MATERIAL FOR THE TASK >>

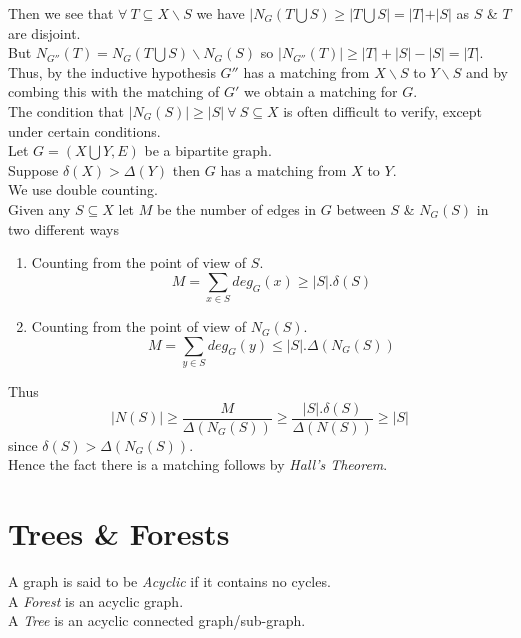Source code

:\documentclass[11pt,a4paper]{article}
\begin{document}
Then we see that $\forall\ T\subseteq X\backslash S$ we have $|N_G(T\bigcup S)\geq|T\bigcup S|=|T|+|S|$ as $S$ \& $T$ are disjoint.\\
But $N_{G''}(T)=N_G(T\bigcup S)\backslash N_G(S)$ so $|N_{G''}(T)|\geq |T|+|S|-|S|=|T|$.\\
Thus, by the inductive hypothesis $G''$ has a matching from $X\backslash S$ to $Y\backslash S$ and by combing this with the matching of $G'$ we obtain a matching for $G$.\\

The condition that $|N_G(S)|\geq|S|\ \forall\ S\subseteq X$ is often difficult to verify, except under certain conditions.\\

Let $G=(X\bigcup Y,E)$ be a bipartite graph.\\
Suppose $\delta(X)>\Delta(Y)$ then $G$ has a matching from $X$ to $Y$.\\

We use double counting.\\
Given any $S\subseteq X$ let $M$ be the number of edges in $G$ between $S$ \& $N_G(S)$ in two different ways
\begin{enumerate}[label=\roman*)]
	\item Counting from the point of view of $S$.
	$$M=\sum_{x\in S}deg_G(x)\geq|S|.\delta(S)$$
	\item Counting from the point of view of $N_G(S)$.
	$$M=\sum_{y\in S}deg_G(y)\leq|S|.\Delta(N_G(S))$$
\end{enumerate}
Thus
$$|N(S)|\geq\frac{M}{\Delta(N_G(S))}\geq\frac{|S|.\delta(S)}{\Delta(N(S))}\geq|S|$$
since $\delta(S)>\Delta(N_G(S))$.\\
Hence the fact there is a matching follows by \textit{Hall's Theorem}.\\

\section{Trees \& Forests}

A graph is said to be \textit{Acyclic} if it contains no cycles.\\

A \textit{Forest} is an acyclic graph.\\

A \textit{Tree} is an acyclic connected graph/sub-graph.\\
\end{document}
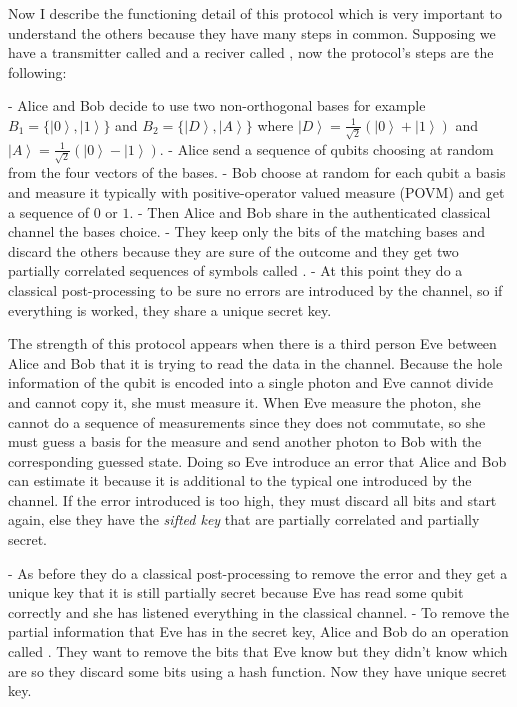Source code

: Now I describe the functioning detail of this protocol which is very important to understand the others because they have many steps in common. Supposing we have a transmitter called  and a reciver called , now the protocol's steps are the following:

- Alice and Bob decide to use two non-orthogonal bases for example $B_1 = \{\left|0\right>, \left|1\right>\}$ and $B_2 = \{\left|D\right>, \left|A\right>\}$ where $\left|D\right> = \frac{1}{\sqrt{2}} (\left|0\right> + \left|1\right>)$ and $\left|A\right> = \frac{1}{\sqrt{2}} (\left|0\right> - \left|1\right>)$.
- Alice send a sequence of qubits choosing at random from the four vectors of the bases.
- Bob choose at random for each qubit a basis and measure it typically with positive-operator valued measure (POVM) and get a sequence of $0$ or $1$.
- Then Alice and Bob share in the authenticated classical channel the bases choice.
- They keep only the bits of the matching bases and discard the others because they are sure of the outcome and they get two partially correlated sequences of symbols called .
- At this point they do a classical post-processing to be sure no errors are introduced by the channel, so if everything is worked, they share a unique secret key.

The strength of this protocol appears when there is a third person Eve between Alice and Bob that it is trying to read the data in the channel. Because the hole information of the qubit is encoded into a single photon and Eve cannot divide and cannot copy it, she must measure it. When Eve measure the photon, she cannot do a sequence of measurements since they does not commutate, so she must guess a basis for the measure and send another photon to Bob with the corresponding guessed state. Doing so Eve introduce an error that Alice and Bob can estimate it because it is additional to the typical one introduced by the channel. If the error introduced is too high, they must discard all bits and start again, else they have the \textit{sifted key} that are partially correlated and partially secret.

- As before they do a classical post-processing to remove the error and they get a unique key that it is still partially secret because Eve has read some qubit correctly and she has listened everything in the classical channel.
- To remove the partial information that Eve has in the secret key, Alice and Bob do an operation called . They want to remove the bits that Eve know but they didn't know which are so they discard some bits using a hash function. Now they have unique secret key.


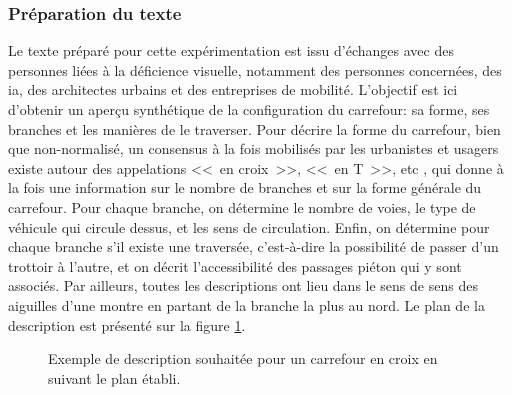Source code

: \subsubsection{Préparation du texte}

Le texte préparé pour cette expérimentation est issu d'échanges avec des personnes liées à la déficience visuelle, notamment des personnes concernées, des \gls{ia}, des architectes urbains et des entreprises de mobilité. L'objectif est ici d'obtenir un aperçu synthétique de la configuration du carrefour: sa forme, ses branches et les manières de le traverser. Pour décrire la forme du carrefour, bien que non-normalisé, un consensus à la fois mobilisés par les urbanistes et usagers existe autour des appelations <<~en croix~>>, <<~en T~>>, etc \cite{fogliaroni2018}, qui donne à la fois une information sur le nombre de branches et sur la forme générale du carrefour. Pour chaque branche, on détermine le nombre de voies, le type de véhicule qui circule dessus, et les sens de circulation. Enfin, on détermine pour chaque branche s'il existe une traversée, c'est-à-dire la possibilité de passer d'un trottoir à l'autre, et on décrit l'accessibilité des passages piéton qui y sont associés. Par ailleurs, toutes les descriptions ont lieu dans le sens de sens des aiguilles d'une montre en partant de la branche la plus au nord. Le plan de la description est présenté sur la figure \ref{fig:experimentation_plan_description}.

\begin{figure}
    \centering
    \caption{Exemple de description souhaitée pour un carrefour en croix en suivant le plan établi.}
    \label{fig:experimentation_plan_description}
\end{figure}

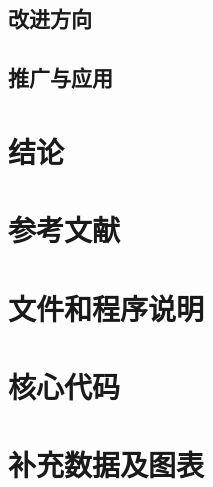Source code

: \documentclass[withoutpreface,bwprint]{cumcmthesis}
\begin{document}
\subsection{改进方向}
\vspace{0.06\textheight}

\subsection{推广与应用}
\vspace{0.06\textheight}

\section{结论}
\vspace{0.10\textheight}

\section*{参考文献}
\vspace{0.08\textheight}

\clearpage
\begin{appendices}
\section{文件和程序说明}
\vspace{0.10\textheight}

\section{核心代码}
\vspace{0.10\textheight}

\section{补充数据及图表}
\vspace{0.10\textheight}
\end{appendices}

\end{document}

WHAT IS EXPECTED >>
Could you transcribe exactly the lines from the start of the records through the line containing "S)\backslash N_G(S)$ so", both ends included, leaving the pictures out?

SOLUTION BELOW >>
Source code

:\documentclass[11pt,a4paper]{article}
\begin{document}
Then we see that $\forall\ T\subseteq X\backslash S$ we have $|N_G(T\bigcup S)\geq|T\bigcup S|=|T|+|S|$ as $S$ \& $T$ are disjoint.\\
But $N_{G''}(T)=N_G(T\bigcup S)\backslash N_G(S)$ so $|N_{G''}(T)|\geq |T|+|S|-|S|=|T|$.\\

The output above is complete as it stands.